Si bien la tasa de desocupación a Octubre de 2015 es del 4.4 por ciento de la población Económicamente Activa y, comparándola con el mismo periodo de 2014, refleja una disminución de 0.3 por ciento, que representan 80,218 personas desempleadas menos en este año, surge una preocupación cuando vemos que el número de trabajadores subocupados, es decir, aquellos que pueden, quieren y necesitan trabajar más horas, alcanzan los 4 millones 160,241 mexicanos, es decir, 160 mil personas más que hace un año.
Se están generando empleos pero se falla al procurar que la planta productiva cree empleos dignos por las excesivas cargas fiscales de las plazas bien pagadas.
Esto se refleja en la tasa de las condiciones críticas de empleo que el INEGI las clasifica como condiciones inadecuadas desde el punto de vista de tiempo, de trabajo, de ingresos o una combinación insatisfactoria de ambos, la cual pasó de 11.9 por ciento a 13.2 por ciento de octubre 2014 a octubre 2015. Lo que significa seis millones 696, 974 personas que están en estas condiciones donde se paga entre uno y dos salarios mínimos.

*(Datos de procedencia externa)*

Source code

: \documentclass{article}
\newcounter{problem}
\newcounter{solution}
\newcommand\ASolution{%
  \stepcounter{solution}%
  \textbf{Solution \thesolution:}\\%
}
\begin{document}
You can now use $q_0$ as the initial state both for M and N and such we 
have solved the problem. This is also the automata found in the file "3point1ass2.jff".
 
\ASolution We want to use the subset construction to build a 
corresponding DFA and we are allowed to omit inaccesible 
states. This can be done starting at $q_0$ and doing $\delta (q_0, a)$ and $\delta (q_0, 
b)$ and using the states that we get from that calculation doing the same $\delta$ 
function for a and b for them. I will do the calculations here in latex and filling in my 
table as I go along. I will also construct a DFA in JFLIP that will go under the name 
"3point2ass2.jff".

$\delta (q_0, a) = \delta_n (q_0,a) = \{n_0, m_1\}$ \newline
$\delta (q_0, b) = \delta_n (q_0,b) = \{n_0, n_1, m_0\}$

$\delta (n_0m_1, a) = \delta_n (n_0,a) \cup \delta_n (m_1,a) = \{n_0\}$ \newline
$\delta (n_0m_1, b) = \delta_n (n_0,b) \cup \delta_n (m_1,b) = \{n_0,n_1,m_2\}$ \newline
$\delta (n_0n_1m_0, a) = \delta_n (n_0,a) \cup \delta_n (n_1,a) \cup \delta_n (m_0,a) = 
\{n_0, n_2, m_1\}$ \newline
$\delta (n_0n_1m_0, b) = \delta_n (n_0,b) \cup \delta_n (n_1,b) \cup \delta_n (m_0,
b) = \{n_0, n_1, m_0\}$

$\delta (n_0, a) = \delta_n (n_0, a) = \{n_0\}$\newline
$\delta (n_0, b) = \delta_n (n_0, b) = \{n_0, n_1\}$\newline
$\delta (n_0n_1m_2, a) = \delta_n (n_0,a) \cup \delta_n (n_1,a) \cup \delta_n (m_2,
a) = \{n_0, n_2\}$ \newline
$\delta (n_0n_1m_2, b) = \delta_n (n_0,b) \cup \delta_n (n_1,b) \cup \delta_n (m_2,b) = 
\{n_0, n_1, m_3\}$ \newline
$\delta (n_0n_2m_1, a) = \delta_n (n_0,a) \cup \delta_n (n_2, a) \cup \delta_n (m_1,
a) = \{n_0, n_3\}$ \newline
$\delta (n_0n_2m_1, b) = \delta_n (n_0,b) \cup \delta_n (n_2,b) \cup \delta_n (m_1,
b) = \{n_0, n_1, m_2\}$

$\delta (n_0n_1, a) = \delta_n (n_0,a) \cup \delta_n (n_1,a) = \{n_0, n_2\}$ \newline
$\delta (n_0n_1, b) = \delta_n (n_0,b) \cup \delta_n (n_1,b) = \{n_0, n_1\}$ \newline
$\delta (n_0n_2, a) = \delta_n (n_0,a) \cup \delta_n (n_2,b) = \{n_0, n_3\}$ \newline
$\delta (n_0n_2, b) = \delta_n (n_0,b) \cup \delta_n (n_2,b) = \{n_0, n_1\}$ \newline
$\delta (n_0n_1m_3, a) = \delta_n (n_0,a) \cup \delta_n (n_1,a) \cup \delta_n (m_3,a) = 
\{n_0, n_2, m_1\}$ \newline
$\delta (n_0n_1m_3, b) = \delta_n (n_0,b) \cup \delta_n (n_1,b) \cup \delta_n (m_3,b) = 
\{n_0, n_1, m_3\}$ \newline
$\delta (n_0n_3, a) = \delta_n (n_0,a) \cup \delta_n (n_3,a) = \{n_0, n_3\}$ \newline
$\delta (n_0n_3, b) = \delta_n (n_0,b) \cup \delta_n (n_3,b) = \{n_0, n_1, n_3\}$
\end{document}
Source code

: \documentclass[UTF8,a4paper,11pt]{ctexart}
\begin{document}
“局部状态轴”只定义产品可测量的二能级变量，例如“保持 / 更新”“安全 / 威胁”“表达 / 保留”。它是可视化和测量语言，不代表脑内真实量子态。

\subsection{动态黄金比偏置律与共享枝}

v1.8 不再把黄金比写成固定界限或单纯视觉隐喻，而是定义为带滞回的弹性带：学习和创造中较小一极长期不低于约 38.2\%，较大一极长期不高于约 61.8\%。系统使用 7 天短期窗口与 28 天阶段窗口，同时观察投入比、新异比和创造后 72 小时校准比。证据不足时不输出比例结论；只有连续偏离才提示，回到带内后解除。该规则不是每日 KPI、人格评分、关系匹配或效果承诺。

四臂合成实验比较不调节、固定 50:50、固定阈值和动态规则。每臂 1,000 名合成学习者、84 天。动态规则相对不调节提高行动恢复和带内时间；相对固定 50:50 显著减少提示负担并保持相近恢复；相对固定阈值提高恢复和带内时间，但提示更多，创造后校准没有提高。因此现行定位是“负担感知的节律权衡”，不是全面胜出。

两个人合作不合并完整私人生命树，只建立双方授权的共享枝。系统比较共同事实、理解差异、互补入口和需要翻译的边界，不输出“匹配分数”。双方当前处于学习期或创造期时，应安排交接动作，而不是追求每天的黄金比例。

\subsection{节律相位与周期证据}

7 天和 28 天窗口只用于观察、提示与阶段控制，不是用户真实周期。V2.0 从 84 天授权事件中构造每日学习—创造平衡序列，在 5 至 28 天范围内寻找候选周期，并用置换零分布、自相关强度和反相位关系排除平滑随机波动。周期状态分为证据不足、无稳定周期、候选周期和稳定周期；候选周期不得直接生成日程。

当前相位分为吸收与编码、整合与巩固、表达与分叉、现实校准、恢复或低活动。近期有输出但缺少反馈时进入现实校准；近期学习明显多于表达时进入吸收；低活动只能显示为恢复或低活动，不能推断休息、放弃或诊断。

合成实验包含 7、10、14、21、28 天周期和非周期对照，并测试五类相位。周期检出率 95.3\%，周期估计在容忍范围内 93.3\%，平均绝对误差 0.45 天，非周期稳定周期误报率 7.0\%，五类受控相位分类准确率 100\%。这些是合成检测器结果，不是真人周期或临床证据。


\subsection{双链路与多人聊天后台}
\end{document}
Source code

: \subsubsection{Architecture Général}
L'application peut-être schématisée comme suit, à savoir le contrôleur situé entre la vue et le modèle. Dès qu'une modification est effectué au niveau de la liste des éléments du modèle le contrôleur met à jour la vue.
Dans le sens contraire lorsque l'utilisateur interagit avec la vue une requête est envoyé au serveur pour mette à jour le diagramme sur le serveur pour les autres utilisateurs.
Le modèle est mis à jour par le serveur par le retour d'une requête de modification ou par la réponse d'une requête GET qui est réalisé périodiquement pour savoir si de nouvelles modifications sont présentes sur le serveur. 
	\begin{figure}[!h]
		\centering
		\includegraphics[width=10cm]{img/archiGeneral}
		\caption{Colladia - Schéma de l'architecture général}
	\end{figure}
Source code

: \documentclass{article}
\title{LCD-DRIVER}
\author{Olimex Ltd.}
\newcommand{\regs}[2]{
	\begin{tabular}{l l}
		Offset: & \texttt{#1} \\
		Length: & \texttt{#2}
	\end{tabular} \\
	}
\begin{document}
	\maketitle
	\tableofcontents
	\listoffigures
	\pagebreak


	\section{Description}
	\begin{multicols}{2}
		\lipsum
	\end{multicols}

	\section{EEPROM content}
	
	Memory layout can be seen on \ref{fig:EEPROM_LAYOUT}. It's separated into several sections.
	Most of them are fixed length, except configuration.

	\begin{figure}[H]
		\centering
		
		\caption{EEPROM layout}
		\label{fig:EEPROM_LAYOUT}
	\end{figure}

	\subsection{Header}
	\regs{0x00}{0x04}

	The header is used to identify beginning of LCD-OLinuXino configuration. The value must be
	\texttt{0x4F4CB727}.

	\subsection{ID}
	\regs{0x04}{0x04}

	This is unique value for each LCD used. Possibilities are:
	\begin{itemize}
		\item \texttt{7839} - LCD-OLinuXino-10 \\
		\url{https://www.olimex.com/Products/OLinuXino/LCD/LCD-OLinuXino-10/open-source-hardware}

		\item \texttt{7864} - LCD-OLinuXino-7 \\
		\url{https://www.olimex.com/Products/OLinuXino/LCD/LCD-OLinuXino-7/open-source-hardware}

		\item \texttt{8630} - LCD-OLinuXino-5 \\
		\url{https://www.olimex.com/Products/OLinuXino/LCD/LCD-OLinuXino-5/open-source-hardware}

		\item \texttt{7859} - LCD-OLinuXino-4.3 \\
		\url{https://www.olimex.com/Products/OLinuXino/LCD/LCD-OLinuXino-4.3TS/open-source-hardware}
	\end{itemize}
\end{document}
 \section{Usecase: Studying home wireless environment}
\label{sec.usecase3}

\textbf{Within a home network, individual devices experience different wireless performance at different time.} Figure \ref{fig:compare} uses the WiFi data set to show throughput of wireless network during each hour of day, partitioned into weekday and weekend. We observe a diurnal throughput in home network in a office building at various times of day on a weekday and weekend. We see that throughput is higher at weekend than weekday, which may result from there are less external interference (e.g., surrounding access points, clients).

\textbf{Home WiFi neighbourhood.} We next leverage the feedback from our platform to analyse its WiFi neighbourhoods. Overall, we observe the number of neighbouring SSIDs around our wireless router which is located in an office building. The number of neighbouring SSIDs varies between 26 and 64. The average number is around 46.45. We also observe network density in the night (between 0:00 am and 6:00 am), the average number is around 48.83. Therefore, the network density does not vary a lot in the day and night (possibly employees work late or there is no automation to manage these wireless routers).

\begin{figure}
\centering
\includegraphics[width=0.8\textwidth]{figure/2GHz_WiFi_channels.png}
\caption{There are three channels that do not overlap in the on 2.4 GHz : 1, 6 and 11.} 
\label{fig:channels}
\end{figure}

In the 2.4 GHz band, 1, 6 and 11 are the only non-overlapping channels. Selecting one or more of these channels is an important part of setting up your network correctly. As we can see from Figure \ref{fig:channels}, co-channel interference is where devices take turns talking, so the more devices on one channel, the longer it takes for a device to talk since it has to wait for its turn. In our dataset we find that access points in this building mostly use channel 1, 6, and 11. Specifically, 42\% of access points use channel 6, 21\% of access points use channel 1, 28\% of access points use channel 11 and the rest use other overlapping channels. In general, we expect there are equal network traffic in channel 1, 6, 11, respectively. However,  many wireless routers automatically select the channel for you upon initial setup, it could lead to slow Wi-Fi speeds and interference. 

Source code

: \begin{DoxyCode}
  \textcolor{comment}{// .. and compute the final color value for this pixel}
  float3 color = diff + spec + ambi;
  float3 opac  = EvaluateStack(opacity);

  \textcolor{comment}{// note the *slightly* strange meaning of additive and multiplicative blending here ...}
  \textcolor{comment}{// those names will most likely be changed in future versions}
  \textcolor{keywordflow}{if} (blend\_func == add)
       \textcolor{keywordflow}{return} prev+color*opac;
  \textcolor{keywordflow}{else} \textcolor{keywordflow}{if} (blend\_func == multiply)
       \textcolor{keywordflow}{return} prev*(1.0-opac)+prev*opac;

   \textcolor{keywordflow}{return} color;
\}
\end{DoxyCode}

En contraste, con los poco más de 600 mil empleos creados de octubre 2014 a octubre 2015, al sector informal se incorporaron 946,219 personas, hasta alcanzar el preocupante número de 29 millones 679,773 mexicanos que laboran sin prestaciones, sin seguro social, sin pagar impuestos y sin contribuir al crecimiento del país porque ante la elevada carga impositiva y la excesiva tramitología les resulta más atractivo estar ahí.
Urge un cambio de rumbo porque si juzgamos a nuestra democracia por el comportamiento del gobierno esta democracia apesta.
Estamos a la mitad de una administración y antes de pensar en entregarnos en 2018 a los brazos de un populista, tenemos que exigirle al presidente que construya una ruta. No tengo duda que hay otros que lo pueden hacer mejor, pero en este momento esos otros no tienen el timón y, por tanto, es a Peña Nieto a quien le corresponde enderezar la nave.
Este gobierno ya hizo los diagnósticos y presumen de tener la capacidad de lograrlo. Es hora de tomar las decisiones y actuar, pues como decía Confucio: «Saber lo que es justo y no hacerlo, es la peor de las cobardías».
Es hora de reorganizar nuestro sistema político y económico. Lograr el desarrollo de las regiones más pobres implica analizar todo lo que tiene la nación para ponerlo al servicio de los que no tienen.
Para lograr la plena democracia hay que reconocer el valor del voto y ponerlo al servicio de un proyecto de nación, no de un caudillo populista ni de un tapado en construcción. El problema es que hasta ahora nadie ha hablado de un proyecto de todos.